Work instructions:
The entries below hold a line with "and you should" and a line with "Cloning into 'fast_sample'...". Return those lines and all that lie between them, exactly and only.

========

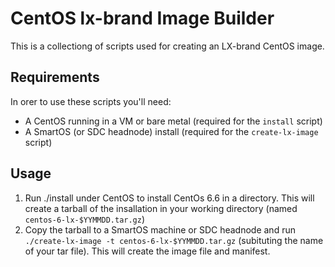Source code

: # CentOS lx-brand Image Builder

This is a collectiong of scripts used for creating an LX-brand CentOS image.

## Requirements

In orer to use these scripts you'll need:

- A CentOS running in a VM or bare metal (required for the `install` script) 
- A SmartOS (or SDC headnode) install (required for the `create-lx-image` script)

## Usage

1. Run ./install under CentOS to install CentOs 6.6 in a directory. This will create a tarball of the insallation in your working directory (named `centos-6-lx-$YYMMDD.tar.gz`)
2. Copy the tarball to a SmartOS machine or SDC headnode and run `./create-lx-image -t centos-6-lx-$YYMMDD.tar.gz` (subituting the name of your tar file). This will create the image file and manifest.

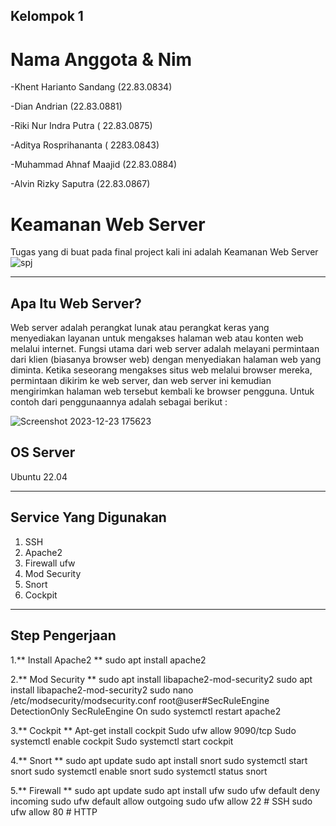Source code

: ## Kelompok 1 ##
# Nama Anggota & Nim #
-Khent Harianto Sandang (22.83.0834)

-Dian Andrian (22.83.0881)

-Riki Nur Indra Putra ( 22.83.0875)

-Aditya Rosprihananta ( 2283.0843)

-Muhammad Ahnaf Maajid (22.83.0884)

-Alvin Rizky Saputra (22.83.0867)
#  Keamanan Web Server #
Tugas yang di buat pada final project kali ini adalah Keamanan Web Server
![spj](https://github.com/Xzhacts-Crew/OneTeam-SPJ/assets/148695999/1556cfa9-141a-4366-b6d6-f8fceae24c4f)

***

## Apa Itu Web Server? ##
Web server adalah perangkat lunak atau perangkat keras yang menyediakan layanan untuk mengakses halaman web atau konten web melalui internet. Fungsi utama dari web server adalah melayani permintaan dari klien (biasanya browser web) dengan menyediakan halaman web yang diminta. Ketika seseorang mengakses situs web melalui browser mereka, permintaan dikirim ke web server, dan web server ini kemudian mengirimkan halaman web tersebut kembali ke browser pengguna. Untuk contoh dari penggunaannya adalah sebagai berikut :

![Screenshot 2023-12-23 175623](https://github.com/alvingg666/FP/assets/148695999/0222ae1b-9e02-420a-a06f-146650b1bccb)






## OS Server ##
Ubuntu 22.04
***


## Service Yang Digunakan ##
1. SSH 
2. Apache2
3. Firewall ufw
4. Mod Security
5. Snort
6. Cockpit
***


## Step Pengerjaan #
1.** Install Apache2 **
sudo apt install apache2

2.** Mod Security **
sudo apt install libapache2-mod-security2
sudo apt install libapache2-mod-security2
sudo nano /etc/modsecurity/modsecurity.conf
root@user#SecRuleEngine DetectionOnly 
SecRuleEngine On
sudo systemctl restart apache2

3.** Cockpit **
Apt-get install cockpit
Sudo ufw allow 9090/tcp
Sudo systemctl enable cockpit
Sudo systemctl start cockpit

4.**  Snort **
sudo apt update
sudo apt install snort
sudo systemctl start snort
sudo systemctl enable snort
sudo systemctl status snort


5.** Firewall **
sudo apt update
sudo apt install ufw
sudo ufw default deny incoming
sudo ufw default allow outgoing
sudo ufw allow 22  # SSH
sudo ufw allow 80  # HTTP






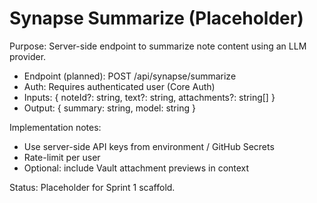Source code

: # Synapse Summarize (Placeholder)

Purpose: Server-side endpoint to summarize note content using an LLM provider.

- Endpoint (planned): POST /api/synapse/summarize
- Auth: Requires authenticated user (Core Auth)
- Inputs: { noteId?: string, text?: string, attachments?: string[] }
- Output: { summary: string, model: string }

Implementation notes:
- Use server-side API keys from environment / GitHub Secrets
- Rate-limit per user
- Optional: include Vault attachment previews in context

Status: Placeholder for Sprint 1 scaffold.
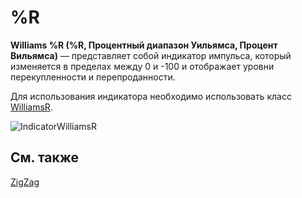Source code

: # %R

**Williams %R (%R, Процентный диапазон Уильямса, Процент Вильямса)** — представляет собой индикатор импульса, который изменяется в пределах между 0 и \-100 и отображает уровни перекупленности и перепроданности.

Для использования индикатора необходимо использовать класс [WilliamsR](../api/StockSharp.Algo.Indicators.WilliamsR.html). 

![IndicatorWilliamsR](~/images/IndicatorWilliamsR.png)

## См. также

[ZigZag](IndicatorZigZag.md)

========

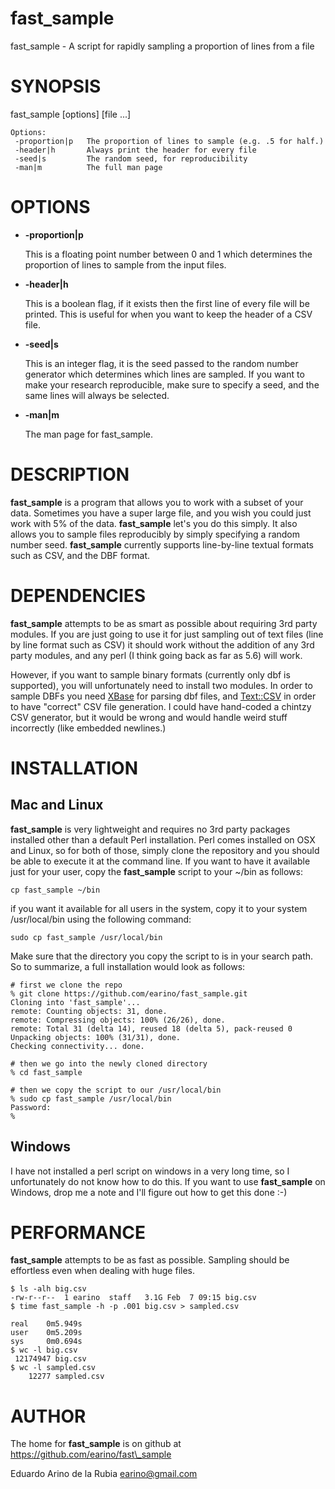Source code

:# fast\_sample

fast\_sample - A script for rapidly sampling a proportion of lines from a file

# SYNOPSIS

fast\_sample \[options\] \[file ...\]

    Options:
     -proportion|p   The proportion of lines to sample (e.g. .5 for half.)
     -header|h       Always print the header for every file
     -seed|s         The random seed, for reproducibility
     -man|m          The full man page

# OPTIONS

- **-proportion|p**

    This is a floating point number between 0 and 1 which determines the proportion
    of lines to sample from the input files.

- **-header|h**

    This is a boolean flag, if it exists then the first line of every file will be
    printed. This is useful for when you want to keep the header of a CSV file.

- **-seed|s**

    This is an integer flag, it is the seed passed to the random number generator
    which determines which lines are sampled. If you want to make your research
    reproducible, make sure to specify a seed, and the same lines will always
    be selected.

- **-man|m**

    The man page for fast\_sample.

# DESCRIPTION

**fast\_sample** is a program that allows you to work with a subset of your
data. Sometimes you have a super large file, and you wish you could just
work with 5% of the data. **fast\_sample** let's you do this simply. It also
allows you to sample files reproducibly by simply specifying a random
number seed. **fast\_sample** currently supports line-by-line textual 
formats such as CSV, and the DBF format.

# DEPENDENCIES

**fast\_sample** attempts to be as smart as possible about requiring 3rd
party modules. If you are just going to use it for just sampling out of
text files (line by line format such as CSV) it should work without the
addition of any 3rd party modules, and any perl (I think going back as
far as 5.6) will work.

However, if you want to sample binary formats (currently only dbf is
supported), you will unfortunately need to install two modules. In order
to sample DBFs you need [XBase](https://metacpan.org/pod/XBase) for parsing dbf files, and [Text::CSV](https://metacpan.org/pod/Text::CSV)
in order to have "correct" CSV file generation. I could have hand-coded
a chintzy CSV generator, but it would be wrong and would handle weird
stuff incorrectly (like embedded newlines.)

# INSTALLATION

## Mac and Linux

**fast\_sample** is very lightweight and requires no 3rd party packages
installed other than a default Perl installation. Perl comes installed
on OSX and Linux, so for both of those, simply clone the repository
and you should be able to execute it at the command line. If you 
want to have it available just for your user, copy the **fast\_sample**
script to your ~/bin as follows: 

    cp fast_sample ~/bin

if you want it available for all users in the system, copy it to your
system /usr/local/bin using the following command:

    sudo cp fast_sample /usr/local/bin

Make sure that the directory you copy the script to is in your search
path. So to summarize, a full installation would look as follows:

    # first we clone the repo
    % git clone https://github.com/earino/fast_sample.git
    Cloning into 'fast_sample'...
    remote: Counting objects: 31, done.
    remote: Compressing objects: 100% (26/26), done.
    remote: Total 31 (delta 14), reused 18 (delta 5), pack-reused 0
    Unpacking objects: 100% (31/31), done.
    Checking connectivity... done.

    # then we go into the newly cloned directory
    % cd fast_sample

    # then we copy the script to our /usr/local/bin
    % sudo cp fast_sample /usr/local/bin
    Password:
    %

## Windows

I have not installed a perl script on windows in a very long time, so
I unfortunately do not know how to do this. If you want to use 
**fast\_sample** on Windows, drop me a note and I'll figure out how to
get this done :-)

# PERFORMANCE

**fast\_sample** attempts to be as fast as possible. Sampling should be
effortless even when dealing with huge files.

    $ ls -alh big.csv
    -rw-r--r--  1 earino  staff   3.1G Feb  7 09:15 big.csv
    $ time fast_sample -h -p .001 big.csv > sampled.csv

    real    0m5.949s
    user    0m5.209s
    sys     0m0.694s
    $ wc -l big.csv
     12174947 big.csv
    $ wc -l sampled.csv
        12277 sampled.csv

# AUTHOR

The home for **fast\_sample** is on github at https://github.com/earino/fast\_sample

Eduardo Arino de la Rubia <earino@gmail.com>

========

Written response:
and you should be able to execute it at the command line. If you 
want to have it available just for your user, copy the **fast\_sample**
script to your ~/bin as follows: 

    cp fast_sample ~/bin

if you want it available for all users in the system, copy it to your
system /usr/local/bin using the following command:

    sudo cp fast_sample /usr/local/bin

Make sure that the directory you copy the script to is in your search
path. So to summarize, a full installation would look as follows:

    # first we clone the repo
    % git clone https://github.com/earino/fast_sample.git
    Cloning into 'fast_sample'...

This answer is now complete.